Auguste Vestris


Titre



"Mime in Ballet"

Book Review, February 16th 2004


by Beryl Morina
Woodstock Winchester Press
Winchester, 2000.


The introduction to this invaluable book has been written by Richard Glasstone, formerly the Senior Teacher for Boys, Royal Ballet School.

"Ninette de Valois speaks enthusiastically of her own studies with the famous Italian mime artist, Madam Zanfretta, who 'taught my head teacher, Ursula Moreton, about two hundred gestures, with every detail of footwork and transfer of weight'.

"Alas, many current Western productions of the 19th Century repertoire follows the Soviet example, marginalising the mime element...
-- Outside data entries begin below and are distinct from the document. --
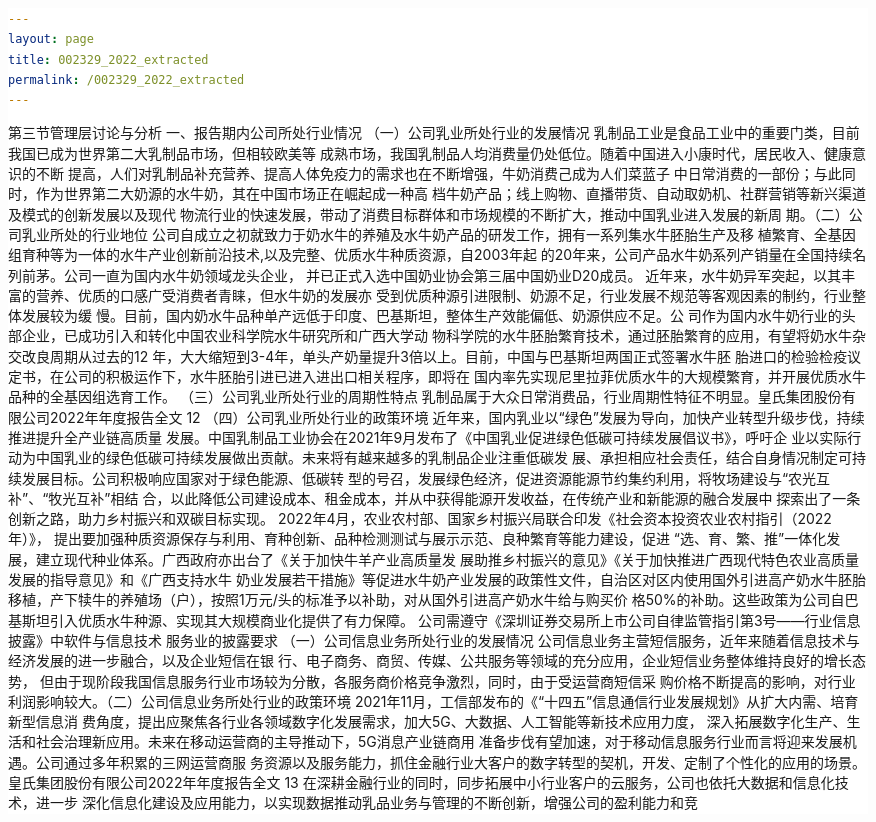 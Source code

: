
 ```yaml
---
layout: page
title: 002329_2022_extracted
permalink: /002329_2022_extracted
---
```


第三节管理层讨论与分析
一、报告期内公司所处行业情况
（一）公司乳业所处行业的发展情况
乳制品工业是食品工业中的重要门类，目前我国已成为世界第二大乳制品市场，但相较欧美等
成熟市场，我国乳制品人均消费量仍处低位。随着中国进入小康时代，居民收入、健康意识的不断
提高，人们对乳制品补充营养、提高人体免疫力的需求也在不断增强，牛奶消费己成为人们菜蓝子
中日常消费的一部份；与此同时，作为世界第二大奶源的水牛奶，其在中国市场正在崛起成一种高
档牛奶产品；线上购物、直播带货、自动取奶机、社群营销等新兴渠道及模式的创新发展以及现代
物流行业的快速发展，带动了消费目标群体和市场规模的不断扩大，推动中国乳业进入发展的新周
期。（二）公司乳业所处的行业地位
公司自成立之初就致力于奶水牛的养殖及水牛奶产品的研发工作，拥有一系列集水牛胚胎生产及移
植繁育、全基因组育种等为一体的水牛产业创新前沿技术,以及完整、优质水牛种质资源，自2003年起
的20年来，公司产品水牛奶系列产销量在全国持续名列前茅。公司一直为国内水牛奶领域龙头企业，
并已正式入选中国奶业协会第三届中国奶业D20成员。
近年来，水牛奶异军突起，以其丰富的营养、优质的口感广受消费者青睐，但水牛奶的发展亦
受到优质种源引进限制、奶源不足，行业发展不规范等客观因素的制约，行业整体发展较为缓
慢。目前，国内奶水牛品种单产远低于印度、巴基斯坦，整体生产效能偏低、奶源供应不足。公
司作为国内水牛奶行业的头部企业，已成功引入和转化中国农业科学院水牛研究所和广西大学动
物科学院的水牛胚胎繁育技术，通过胚胎繁育的应用，有望将奶水牛杂交改良周期从过去的12
年，大大缩短到3-4年，单头产奶量提升3倍以上。目前，中国与巴基斯坦两国正式签署水牛胚
胎进口的检验检疫议定书，在公司的积极运作下，水牛胚胎引进已进入进出口相关程序，即将在
国内率先实现尼里拉菲优质水牛的大规模繁育，并开展优质水牛品种的全基因组选育工作。
（三）公司乳业所处行业的周期性特点
乳制品属于大众日常消费品，行业周期性特征不明显。皇氏集团股份有限公司2022年年度报告全文
12
（四）公司乳业所处行业的政策环境
近年来，国内乳业以“绿色”发展为导向，加快产业转型升级步伐，持续推进提升全产业链高质量
发展。中国乳制品工业协会在2021年9月发布了《中国乳业促进绿色低碳可持续发展倡议书》，呼吁企
业以实际行动为中国乳业的绿色低碳可持续发展做出贡献。未来将有越来越多的乳制品企业注重低碳发
展、承担相应社会责任，结合自身情况制定可持续发展目标。公司积极响应国家对于绿色能源、低碳转
型的号召，发展绿色经济，促进资源能源节约集约利用，将牧场建设与“农光互补”、“牧光互补”相结
合，以此降低公司建设成本、租金成本，并从中获得能源开发收益，在传统产业和新能源的融合发展中
探索出了一条创新之路，助力乡村振兴和双碳目标实现。
2022年4月，农业农村部、国家乡村振兴局联合印发《社会资本投资农业农村指引（2022年）》，
提出要加强种质资源保存与利用、育种创新、品种检测测试与展示示范、良种繁育等能力建设，促进
“选、育、繁、推”一体化发展，建立现代种业体系。广西政府亦出台了《关于加快牛羊产业高质量发
展助推乡村振兴的意见》《关于加快推进广西现代特色农业高质量发展的指导意见》和《广西支持水牛
奶业发展若干措施》等促进水牛奶产业发展的政策性文件，自治区对区内使用国外引进高产奶水牛胚胎
移植，产下犊牛的养殖场（户），按照1万元/头的标准予以补助，对从国外引进高产奶水牛给与购买价
格50%的补助。这些政策为公司自巴基斯坦引入优质水牛种源、实现其大规模商业化提供了有力保障。
公司需遵守《深圳证券交易所上市公司自律监管指引第3号——行业信息披露》中软件与信息技术
服务业的披露要求
（一）公司信息业务所处行业的发展情况
公司信息业务主营短信服务，近年来随着信息技术与经济发展的进一步融合，以及企业短信在银
行、电子商务、商贸、传媒、公共服务等领域的充分应用，企业短信业务整体维持良好的增长态势，
但由于现阶段我国信息服务行业市场较为分散，各服务商价格竞争激烈，同时，由于受运营商短信采
购价格不断提高的影响，对行业利润影响较大。（二）公司信息业务所处行业的政策环境
2021年11月，工信部发布的《“十四五”信息通信行业发展规划》从扩大内需、培育新型信息消
费角度，提出应聚焦各行业各领域数字化发展需求，加大5G、大数据、人工智能等新技术应用力度，
深入拓展数字化生产、生活和社会治理新应用。未来在移动运营商的主导推动下，5G消息产业链商用
准备步伐有望加速，对于移动信息服务行业而言将迎来发展机遇。公司通过多年积累的三网运营商服
务资源以及服务能力，抓住金融行业大客户的数字转型的契机，开发、定制了个性化的应用的场景。
皇氏集团股份有限公司2022年年度报告全文
13
在深耕金融行业的同时，同步拓展中小行业客户的云服务，公司也依托大数据和信息化技术，进一步
深化信息化建设及应用能力，以实现数据推动乳品业务与管理的不断创新，增强公司的盈利能力和竞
"A gesture is a movement that conveys meaning and indicates a state of mind ... any such gesture must be performed with great accuracy.... it must be precisely focused and strictly confined within a specific, limited area of movement. In this respect, there is a fundamental relationship between mime gesture and correct, academic port de bras....truthful motivation is the key to expressive gesture, and these gestures need to be as carefully studied and as clearly controlled as any pirouette or entrechat."

It is common coin to hear both that dancers today are far superior to those of twenty years back, and that the English have never known how to dance or mime. Allow me to draw to all our attention the challenges posed by the compositions of Frederick Ashton.

In a film broadcast by the BBC about 25 years ago of "A Month in the Country", Mr Graham Sutherland as Kolya in the original cast, dances the "ball" variation at a speed that is nowhere to be seen these days, with breathtaking batterie and ballon, a musicality to make one quite literally jump for joy, and withal, expressive to a degree ! Nor is Mr. Sutherland wandering about alone at that level in the cast ! How is such expressiveness within such difficulty, at all possible ?

This well-written and pedagogical work, intended for professionals and the general public alike, goes a long way towards the reply.

The book takes the form of twenty-two mime passages that are first explained (even someone with a feeble knowledge of English will be able to get through) and then illustrated in masterly fashion, in a series of 300 photographs, by Mlle. Muriel Valtat, formerly First Artist at Covent Garden, and Mr. Michael Raynaud of the English National Ballet. Appropriate musical indications are given throughout.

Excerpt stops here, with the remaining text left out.